* _EXERCISE PROMPT_: For each line of the data below, test for "they". Report only the number of lines that pass.

[Plain-text document sources]
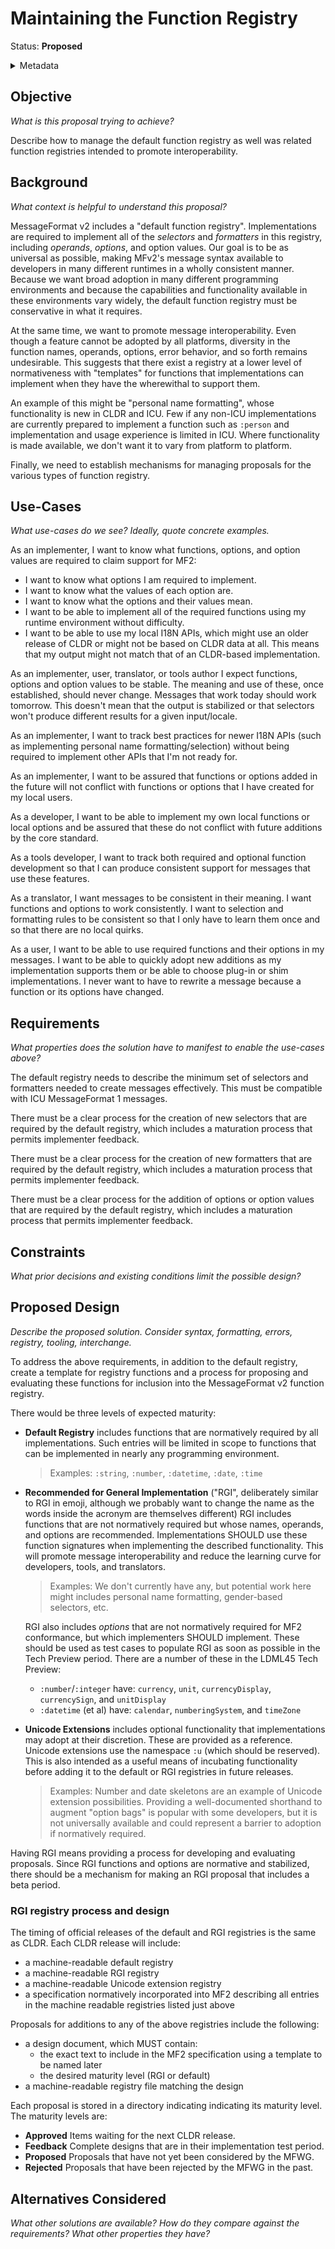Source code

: # Maintaining the Function Registry

Status: **Proposed**

<details>
	<summary>Metadata</summary>
	<dl>
		<dt>Contributors</dt>
		<dd>@aphillips</dd>
		<dt>First proposed</dt>
		<dd>2024-02-12</dd>
		<dt>Pull Requests</dt>
                <dd>#634</dd>
	</dl>
</details>

## Objective

_What is this proposal trying to achieve?_

Describe how to manage the default function registry
as well was related function registries intended to promote interoperability.

## Background

_What context is helpful to understand this proposal?_

MessageFormat v2 includes a "default function registry".
Implementations are required to implement all of the _selectors_ 
and _formatters_ in this registry,
including _operands_, _options_, and option values.
Our goal is to be as universal as possible, 
making MFv2's message syntax available to developers in many different
runtimes in a wholly consistent manner.
Because we want broad adoption in many different programming environments
and because the capabilities 
and functionality available in these environments vary widely,
the default function registry must be conservative in what it requires.

At the same time, we want to promote message interoperability.
Even though a feature cannot be adopted by all platforms,
diversity in the function names, operands, options, error behavior,
and so forth remains undesirable.
This suggests that there exist a registry at a lower level of normativeness
with "templates" for functions that implementations can implement 
when they have the wherewithal to support them.

An example of this might be "personal name formatting",
whose functionality is new in CLDR and ICU.
Few if any non-ICU implementations are currently prepared to implement
a function such as `:person`
and implementation and usage experience is limited in ICU.
Where functionality is made available, we don't want it to vary from
platform to platform.

Finally, we need to establish mechanisms for managing proposals
for the various types of function registry.

## Use-Cases

_What use-cases do we see? Ideally, quote concrete examples._

As an implementer, I want to know what functions, options, and option values are
required to claim support for MF2:
- I want to know what options I am required to implement.
- I want to know what the values of each option are.
- I want to know what the options and their values mean.
- I want to be able to implement all of the required functions using my runtime environment
  without difficulty.
- I want to be able to use my local I18N APIs, which might use an older release of CLDR
  or might not be based on CLDR data at all.
  This means that my output might not match that of an CLDR-based implementation.

As an implementer, user, translator, or tools author I expect functions, options
and option values to be stable.
The meaning and use of these, once established, should never change.
Messages that work today should work tomorrow.
This doesn't mean that the output is stabilized or that selectors won't
produce different results for a given input/locale.

As an implementer, I want to track best practices for newer I18N APIs
(such as implementing personal name formatting/selection)
without being required to implement other APIs that I'm not ready for.

As an implementer, I want to be assured that functions or options added in the future
will not conflict with functions or options that I have created for my local users.

As a developer, I want to be able to implement my own local functions or local options
and be assured that these do not conflict with future additions by the core standard.

As a tools developer, I want to track both required and optional function development
so that I can produce consistent support for messages that use these features.

As a translator, I want messages to be consistent in their meaning.
I want functions and options to work consistently.
I want to selection and formatting rules to be consistent so that I only have
to learn them once and so that there are no local quirks.

As a user, I want to be able to use required functions and their options in my messages.
I want to be able to quickly adopt new additions as my implementation supports them
or be able to choose plug-in or shim implementations.
I never want to have to rewrite a message because a function or its options have changed.

## Requirements

_What properties does the solution have to manifest to enable the use-cases above?_

The default registry needs to describe the minimum set of selectors and formatters
needed to create messages effectively.
This must be compatible with ICU MessageFormat 1 messages.

There must be a clear process for the creation of new selectors that are required
by the default registry, 
which includes a maturation process that permits implementer feedback.

There must be a clear process for the creation of new formatters that are required
by the default registry, 
which includes a maturation process that permits implementer feedback.

There must be a clear process for the addition of options or option values that are required
by the default registry, 
which includes a maturation process that permits implementer feedback.

## Constraints

_What prior decisions and existing conditions limit the possible design?_

## Proposed Design

_Describe the proposed solution. Consider syntax, formatting, errors, registry, tooling, interchange._

To address the above requirements, in addition to the default registry,
create a template for registry functions
and a process for proposing and evaluating these functions for inclusion
into the MessageFormat v2 function registry.

There would be three levels of expected maturity:

- **Default Registry** includes functions that are normatively required by all implementations.
  Such entries will be limited in scope to functions that can be
  implemented in nearly any programming environment.
  > Examples: `:string`, `:number`, `:datetime`, `:date`, `:time`
- **Recommended for General Implementation**
  ("RGI", deliberately similar to RGI in emoji, although we probably want to change the name
  as the words inside the acronym are themselves different)
  RGI includes functions that are not
  normatively required but whose names, operands, and options are recommended.
  Implementations SHOULD use these function signatures
  when implementing the described functionality.
  This will promote message interoperability
  and reduce the learning curve for developers, tools, and translators.
  > Examples: We don't currently have any, but potential work here
  > might includes personal name formatting, gender-based selectors, etc.

  RGI also includes _options_ that are not normatively required for MF2 conformance,
  but which implementers SHOULD implement.
  These should be used as test cases to populate RGI as soon as possible in the
  Tech Preview period.
  There are a number of these in the LDML45 Tech Preview:
  - `:number`/`:integer` have: `currency`, `unit`, `currencyDisplay`, `currencySign`, and `unitDisplay`
  - `:datetime` (et al) have: `calendar`, `numberingSystem`, and `timeZone`
- **Unicode Extensions** includes optional functionality that implementations
  may adopt at their discretion.
  These are provided as a reference.
  Unicode extensions use the namespace `:u` (which should be reserved).
  This is also intended as a useful means of incubating functionality before
  adding it to the default or RGI registries in future releases.
  > Examples: Number and date skeletons are an example of Unicode extension
  > possibilities.
  > Providing a well-documented shorthand to augment "option bags" is
  > popular with some developers,
  > but it is not universally available and could represent a barrier to adoption
  > if normatively required.

Having RGI means providing a process for developing and evaluating proposals.
Since RGI functions and options are normative and stabilized,
there should be a mechanism for making an RGI proposal
that includes a beta period.

### RGI registry process and design

The timing of official releases of the default and RGI registries is the same as CLDR.
Each CLDR release will include:
- a machine-readable default registry
- a machine-readable RGI registry
- a machine-readable Unicode extension registry
- a specification normatively incorporated into MF2 describing all entries
  in the machine readable registries listed just above

Proposals for additions to any of the above registries include the following:
- a design document, which MUST contain:
   - the exact text to include in the MF2 specification using a template to be named later
   - the desired maturity level (RGI or default)
- a machine-readable registry file matching the design

Each proposal is stored in a directory indicating indicating its maturity level.
The maturity levels are:
- **Approved** Items waiting for the next CLDR release.
- **Feedback** Complete designs that are in their implementation test period.
- **Proposed** Proposals that have not yet been considered by the MFWG.
- **Rejected** Proposals that have been rejected by the MFWG in the past.


## Alternatives Considered

_What other solutions are available?_
_How do they compare against the requirements?_
_What other properties they have?_
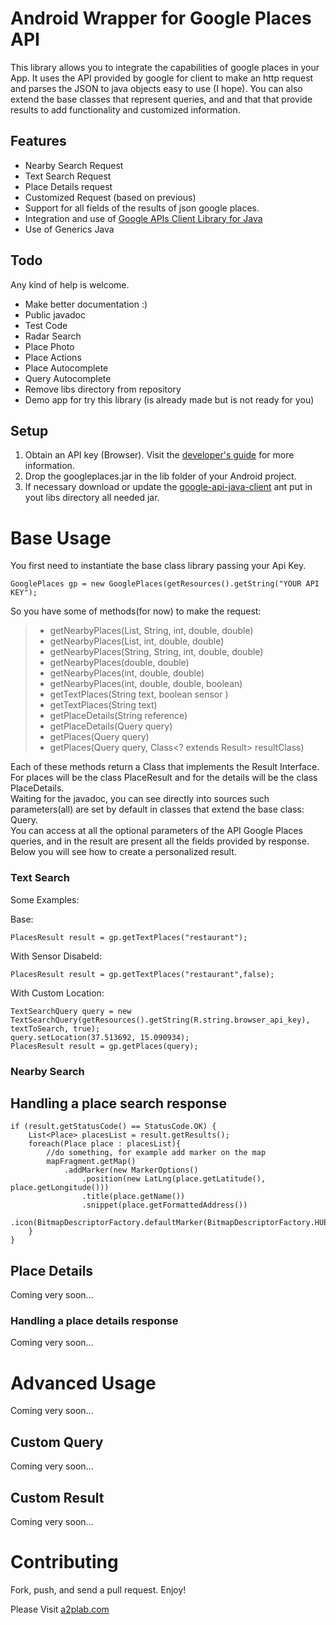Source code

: # Android Wrapper for Google Places API

This library allows you to integrate the capabilities of google places in your App.
It uses the API provided by google for client to make an http request and parses the JSON to java objects easy to use (I hope).
You can also extend the base classes that represent queries, and and that that provide results to add functionality and customized information.

## Features

- Nearby  Search Request
- Text Search Request
- Place Details request
- Customized Request (based on previous)
- Support for all fields of the results of json google places.
- Integration and use of <a href="https://code.google.com/p/google-api-java-client/">Google APIs Client Library for Java</a>
- Use of Generics Java

## Todo

Any kind of help is welcome.

- Make better documentation :)
- Public javadoc
- Test Code 
- Radar Search
- Place Photo
- Place Actions
- Place Autocomplete
- Query Autocomplete
- Remove libs directory from repository
- Demo app for try this library (is already made but is not ready for you)

## Setup

1. Obtain an API key (Browser).  Visit the <a href="https://developers.google.com/places/documentation/">developer's guide</a> for more information.
2. Drop the googleplaces.jar in the lib folder of your Android project.
3. If necessary download or update the <a href="https://code.google.com/p/google-api-java-client/">google-api-java-client</a> ant put in yout libs directory all needed jar.

# Base Usage

You first need to instantiate the base class library passing your Api Key.

    GooglePlaces gp = new GooglePlaces(getResources().getString("YOUR API KEY");

So you have some of methods(for now) to make the request:

> - getNearbyPlaces(List<String>, String, int, double, double)
> - getNearbyPlaces(List<String>, int, double, double)
> - getNearbyPlaces(String, String, int, double, double)
> - getNearbyPlaces(double, double)
> - getNearbyPlaces(int, double, double)
> - getNearbyPlaces(int, double, double, boolean)
> - getTextPlaces(String text, boolean sensor )
> - getTextPlaces(String text)
> - getPlaceDetails(String reference)
> - getPlaceDetails(Query query)
> - getPlaces(Query query)
> - getPlaces(Query query, Class<? extends Result> resultClass)
    
Each of these methods return a Class that implements the Result Interface.<br>
For places will be the class PlaceResult and for the details will be the class PlaceDetails.<br>
Waiting for the javadoc, you can see directly into sources such parameters(all) are set by default in classes that extend  the base class: Query.<br>
You can access at all the optional parameters of the  API Google Places queries, and in the result are present all the fields provided by response.<br>
Below you will see how to create a personalized result.

### Text Search

Some Examples:

Base:

    PlacesResult result = gp.getTextPlaces("restaurant");
    
With Sensor Disabeld:

    PlacesResult result = gp.getTextPlaces("restaurant",false);
    
With Custom Location:

    TextSearchQuery query = new TextSearchQuery(getResources().getString(R.string.browser_api_key), textToSearch, true);
    query.setLocation(37.513692, 15.090934); 
    PlacesResult result = gp.getPlaces(query);

### Nearby Search

## Handling a place search response

    if (result.getStatusCode() == StatusCode.OK) {
        List<Place> placesList = result.getResults();
        foreach(Place place : placesList){
            //do something, for example add marker on the map
            mapFragment.getMap()
                .addMarker(new MarkerOptions()
                    .position(new LatLng(place.getLatitude(), place.getLongitude()))
                    .title(place.getName())
                    .snippet(place.getFormattedAddress())
					.icon(BitmapDescriptorFactory.defaultMarker(BitmapDescriptorFactory.HUE_CYAN)));
        }
    }

## Place Details

Coming very soon...

### Handling a place details response

Coming very soon...

# Advanced Usage

Coming very soon...

## Custom Query

Coming very soon...

## Custom Result

Coming very soon...

# Contributing

Fork, push, and send a pull request. Enjoy!

Please Visit <a href="a2plab.com">a2plab.com</a>

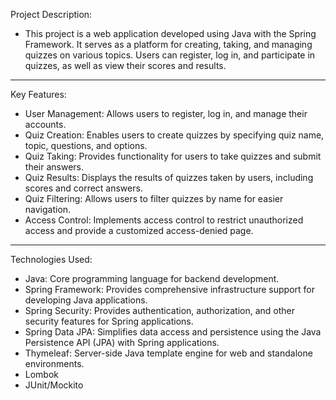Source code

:
Project Description:

- This project is a web application developed using Java with the Spring Framework. It serves as a platform for creating, taking, and managing quizzes on various topics. Users can register, log in, and participate in quizzes, as well as view their scores and results.

---

Key Features:
- User Management: Allows users to register, log in, and manage their accounts.
- Quiz Creation: Enables users to create quizzes by specifying quiz name, topic, questions, and options.
- Quiz Taking: Provides functionality for users to take quizzes and submit their answers.
- Quiz Results: Displays the results of quizzes taken by users, including scores and correct answers.
- Quiz Filtering: Allows users to filter quizzes by name for easier navigation.
- Access Control: Implements access control to restrict unauthorized access and provide a customized access-denied page.

---

Technologies Used:
- Java: Core programming language for backend development.
- Spring Framework: Provides comprehensive infrastructure support for developing Java applications.
- Spring Security: Provides authentication, authorization, and other security features for Spring applications.
- Spring Data JPA: Simplifies data access and persistence using the Java Persistence API (JPA) with Spring applications.
- Thymeleaf: Server-side Java template engine for web and standalone environments.
- Lombok
- JUnit/Mockito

* _RESPONSE BELOW_: 3